This is obviously a lot more sophisticated than the simple mac whitelist that you can configure in most routers and requires quite a bit more effort to set up and maintain.

Ah, yes - IBM claimed “with Ethernet, as traffic goes up, the congestion results in so many collisions that traffic grinds to a halt… Our Energizer Bunny token keeps going and going around the ring, so traffic always gets through.”

Then there were tests in real-world situations; 90% of sites were a server and clients; so many clients would ask for data, the server would dole it out. Until the client got its data, it didn’t generate more traffic; the server was basically a traffic cop - “I’ve heard your request for data, and I’ll get to it in turn.” Meanwhile, with high traffic, token Ring also made some workstations wait and the server could only go so fast. So in the real world, Ethernet performed pretty much as well as Token Ring. Then along came switches, thin wire and eventually RJ45 plugs and UTP, and the hardware too became so much simpler than TR.

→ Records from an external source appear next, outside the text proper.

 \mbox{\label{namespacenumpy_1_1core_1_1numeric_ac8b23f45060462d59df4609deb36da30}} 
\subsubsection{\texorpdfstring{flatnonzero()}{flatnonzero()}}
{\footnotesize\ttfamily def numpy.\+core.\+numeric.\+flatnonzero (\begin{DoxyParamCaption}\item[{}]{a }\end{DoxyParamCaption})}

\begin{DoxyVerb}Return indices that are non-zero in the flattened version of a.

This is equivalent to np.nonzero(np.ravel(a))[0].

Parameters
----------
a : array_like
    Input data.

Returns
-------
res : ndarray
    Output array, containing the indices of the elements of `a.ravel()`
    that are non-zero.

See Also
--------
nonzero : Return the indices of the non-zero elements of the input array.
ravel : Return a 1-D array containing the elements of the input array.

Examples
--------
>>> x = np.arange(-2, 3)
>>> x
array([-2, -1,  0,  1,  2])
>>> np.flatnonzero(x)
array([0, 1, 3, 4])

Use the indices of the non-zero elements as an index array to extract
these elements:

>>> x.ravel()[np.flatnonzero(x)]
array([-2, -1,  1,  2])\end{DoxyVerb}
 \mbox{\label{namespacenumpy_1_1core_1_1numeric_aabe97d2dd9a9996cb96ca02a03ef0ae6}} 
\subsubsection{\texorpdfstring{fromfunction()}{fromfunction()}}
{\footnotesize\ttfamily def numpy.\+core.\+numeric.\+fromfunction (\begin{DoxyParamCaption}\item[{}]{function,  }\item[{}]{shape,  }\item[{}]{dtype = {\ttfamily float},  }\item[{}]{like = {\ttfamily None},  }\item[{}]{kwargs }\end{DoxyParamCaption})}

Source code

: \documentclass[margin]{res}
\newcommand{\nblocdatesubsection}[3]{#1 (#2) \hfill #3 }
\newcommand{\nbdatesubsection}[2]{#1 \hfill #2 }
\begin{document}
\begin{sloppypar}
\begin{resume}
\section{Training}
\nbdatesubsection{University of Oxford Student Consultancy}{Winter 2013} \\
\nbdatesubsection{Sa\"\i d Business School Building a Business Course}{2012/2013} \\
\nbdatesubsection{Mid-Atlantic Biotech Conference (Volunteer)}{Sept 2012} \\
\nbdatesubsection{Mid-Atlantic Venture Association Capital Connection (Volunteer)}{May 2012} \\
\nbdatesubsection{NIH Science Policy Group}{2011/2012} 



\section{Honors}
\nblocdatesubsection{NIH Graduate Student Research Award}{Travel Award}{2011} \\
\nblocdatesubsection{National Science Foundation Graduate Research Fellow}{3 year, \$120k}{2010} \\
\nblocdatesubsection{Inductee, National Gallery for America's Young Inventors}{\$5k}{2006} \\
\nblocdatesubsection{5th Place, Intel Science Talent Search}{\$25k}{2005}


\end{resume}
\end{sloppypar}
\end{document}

Plus software. IBM’s Rube Goldberg software we could never fit into a DOS 640K machine and leave enough to run decent applications; Novell’s IPX was a breeze by comparison.

This is the only way to really prevent MAC spoofing. Physical security is also key, to come from a different angle. You really don’t want unauthorized people having access to unprotected network access ports.

QFT.

At one time, a truly marketable skill set was, “How good are you at juggling the order of drivers loaded into EMM386 to maximize the available 640K space left?”

AFAIK, never had to test recently, it is quite possible to change the MAC address on a PC with software. A simple Google search tells me it’s in the NIC “configure” settings from the Control panel. or, edit the registry.

Stuff like this reminds me how much the industry has changed over the course of my career. Or changing a bunch of jumpers/dip switches, or managing IRQs. Makes me feel nostalgic and old.

Comes down to the hardware. The OS may provide a facility to change the MAC address, but the hardware needs to support the capability, and the device driver needs to provide access to that capability. It isn’t a given.

Ethernet and WiFi controllers have run a very wide range of implementations and capabilities. Time was when the cheapest devices unloaded just about all of their operation onto the OS. You could go any buy a $10 Ethernet card or a multi hundred dollar Ethernet card. The gap has shrunk, but the basics are still there. One provided little more than the most basic interface to the network and required the host computer do all the work, the other did the entire job and included most of the TCP/IP stack, unloading significant work from the OS. Performance differences were significant. The expensive devices are complete computers in their own right, run an embedded OS, and provide highly complex and comprehensive configuration and control capabilities.

The biggest hurdle in MAC address spoofing is finding the address you need to spoof. That requires you to be able to snoop on the network and watch for a packet to go past. On WiFi this is of course trivial. On a wired network not so much.

Damn, I had forgotten about how good at that I was - I could equal or outperform the commercial optimizer nine times out of ten, mostly 'cause I could tweak the heck out of Decnet cards and drivers.

802.1x is port-based network access control, but it does require quite a bit of infrastructure, as well as smart switches. Add Network Policy Enforcement and you can restrict a device to an untrusted network space until it has verified it’s current security settings and identity.

You won’t find this functionality in a residential home router, though.